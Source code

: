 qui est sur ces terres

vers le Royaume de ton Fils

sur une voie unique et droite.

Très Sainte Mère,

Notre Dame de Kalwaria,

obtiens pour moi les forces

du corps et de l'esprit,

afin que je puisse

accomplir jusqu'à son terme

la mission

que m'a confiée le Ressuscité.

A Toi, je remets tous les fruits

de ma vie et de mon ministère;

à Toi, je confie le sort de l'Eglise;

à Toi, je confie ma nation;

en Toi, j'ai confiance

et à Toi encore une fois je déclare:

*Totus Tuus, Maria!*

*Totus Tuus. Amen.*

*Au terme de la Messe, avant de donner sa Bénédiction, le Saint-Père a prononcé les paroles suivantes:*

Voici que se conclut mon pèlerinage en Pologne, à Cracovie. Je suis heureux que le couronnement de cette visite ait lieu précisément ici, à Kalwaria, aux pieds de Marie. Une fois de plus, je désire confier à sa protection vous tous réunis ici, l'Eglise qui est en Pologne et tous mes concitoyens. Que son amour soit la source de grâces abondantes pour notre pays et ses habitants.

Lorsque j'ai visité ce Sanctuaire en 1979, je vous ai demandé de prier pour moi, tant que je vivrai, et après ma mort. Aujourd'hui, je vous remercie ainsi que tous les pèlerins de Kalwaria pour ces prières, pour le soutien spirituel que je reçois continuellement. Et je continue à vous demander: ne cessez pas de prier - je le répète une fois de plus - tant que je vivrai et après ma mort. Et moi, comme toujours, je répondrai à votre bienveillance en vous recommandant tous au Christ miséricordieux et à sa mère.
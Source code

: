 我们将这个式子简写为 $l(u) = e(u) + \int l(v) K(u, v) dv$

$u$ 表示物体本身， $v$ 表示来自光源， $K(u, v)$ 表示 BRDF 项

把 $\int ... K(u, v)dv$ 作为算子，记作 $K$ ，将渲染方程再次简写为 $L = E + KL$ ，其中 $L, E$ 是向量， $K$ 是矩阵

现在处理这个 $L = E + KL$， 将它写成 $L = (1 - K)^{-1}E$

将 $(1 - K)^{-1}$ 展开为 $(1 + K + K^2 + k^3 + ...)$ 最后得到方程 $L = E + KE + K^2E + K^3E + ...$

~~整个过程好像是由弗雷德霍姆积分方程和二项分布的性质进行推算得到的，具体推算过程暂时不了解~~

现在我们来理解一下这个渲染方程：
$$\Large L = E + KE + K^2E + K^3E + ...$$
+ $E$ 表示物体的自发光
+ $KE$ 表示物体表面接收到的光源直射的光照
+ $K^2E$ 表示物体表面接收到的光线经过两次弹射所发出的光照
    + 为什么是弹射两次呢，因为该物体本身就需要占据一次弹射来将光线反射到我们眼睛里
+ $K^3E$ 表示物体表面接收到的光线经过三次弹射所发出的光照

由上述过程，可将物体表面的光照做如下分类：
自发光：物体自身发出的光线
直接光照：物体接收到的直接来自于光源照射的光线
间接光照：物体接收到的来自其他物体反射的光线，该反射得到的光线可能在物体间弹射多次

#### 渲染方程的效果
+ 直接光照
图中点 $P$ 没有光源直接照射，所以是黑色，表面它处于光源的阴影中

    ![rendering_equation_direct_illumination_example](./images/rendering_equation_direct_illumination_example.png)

^^^^^^^^

**Action item:** What is needed is an exact retyping of every line from the one containing "Notre Dame de" through the final line of the entries, and only those lines.

**Solved exercise:**
Notre Dame de Kalwaria,

obtiens pour moi les forces

du corps et de l'esprit,

afin que je puisse

accomplir jusqu'à son terme

la mission

que m'a confiée le Ressuscité.

A Toi, je remets tous les fruits

de ma vie et de mon ministère;

à Toi, je confie le sort de l'Eglise;

à Toi, je confie ma nation;

en Toi, j'ai confiance

et à Toi encore une fois je déclare:

*Totus Tuus, Maria!*

*Totus Tuus. Amen.*

*Au terme de la Messe, avant de donner sa Bénédiction, le Saint-Père a prononcé les paroles suivantes:*

Voici que se conclut mon pèlerinage en Pologne, à Cracovie. Je suis heureux que le couronnement de cette visite ait lieu précisément ici, à Kalwaria, aux pieds de Marie. Une fois de plus, je désire confier à sa protection vous tous réunis ici, l'Eglise qui est en Pologne et tous mes concitoyens. Que son amour soit la source de grâces abondantes pour notre pays et ses habitants.

Lorsque j'ai visité ce Sanctuaire en 1979, je vous ai demandé de prier pour moi, tant que je vivrai, et après ma mort. Aujourd'hui, je vous remercie ainsi que tous les pèlerins de Kalwaria pour ces prières, pour le soutien spirituel que je reçois continuellement. Et je continue à vous demander: ne cessez pas de prier - je le répète une fois de plus - tant que je vivrai et après ma mort. Et moi, comme toujours, je répondrai à votre bienveillance en vous recommandant tous au Christ miséricordieux et à sa mère.
Source code

: 我们将这个式子简写为 $l(u) = e(u) + \int l(v) K(u, v) dv$

$u$ 表示物体本身， $v$ 表示来自光源， $K(u, v)$ 表示 BRDF 项

把 $\int ... K(u, v)dv$ 作为算子，记作 $K$ ，将渲染方程再次简写为 $L = E + KL$ ，其中 $L, E$ 是向量， $K$ 是矩阵

现在处理这个 $L = E + KL$， 将它写成 $L = (1 - K)^{-1}E$

将 $(1 - K)^{-1}$ 展开为 $(1 + K + K^2 + k^3 + ...)$ 最后得到方程 $L = E + KE + K^2E + K^3E + ...$

~~整个过程好像是由弗雷德霍姆积分方程和二项分布的性质进行推算得到的，具体推算过程暂时不了解~~

现在我们来理解一下这个渲染方程：
$$\Large L = E + KE + K^2E + K^3E + ...$$
+ $E$ 表示物体的自发光
+ $KE$ 表示物体表面接收到的光源直射的光照
+ $K^2E$ 表示物体表面接收到的光线经过两次弹射所发出的光照
    + 为什么是弹射两次呢，因为该物体本身就需要占据一次弹射来将光线反射到我们眼睛里
+ $K^3E$ 表示物体表面接收到的光线经过三次弹射所发出的光照

由上述过程，可将物体表面的光照做如下分类：
自发光：物体自身发出的光线
直接光照：物体接收到的直接来自于光源照射的光线
间接光照：物体接收到的来自其他物体反射的光线，该反射得到的光线可能在物体间弹射多次

#### 渲染方程的效果
+ 直接光照
图中点 $P$ 没有光源直接照射，所以是黑色，表面它处于光源的阴影中

    ![rendering_equation_direct_illumination_example](./images/rendering_equation_direct_illumination_example.png)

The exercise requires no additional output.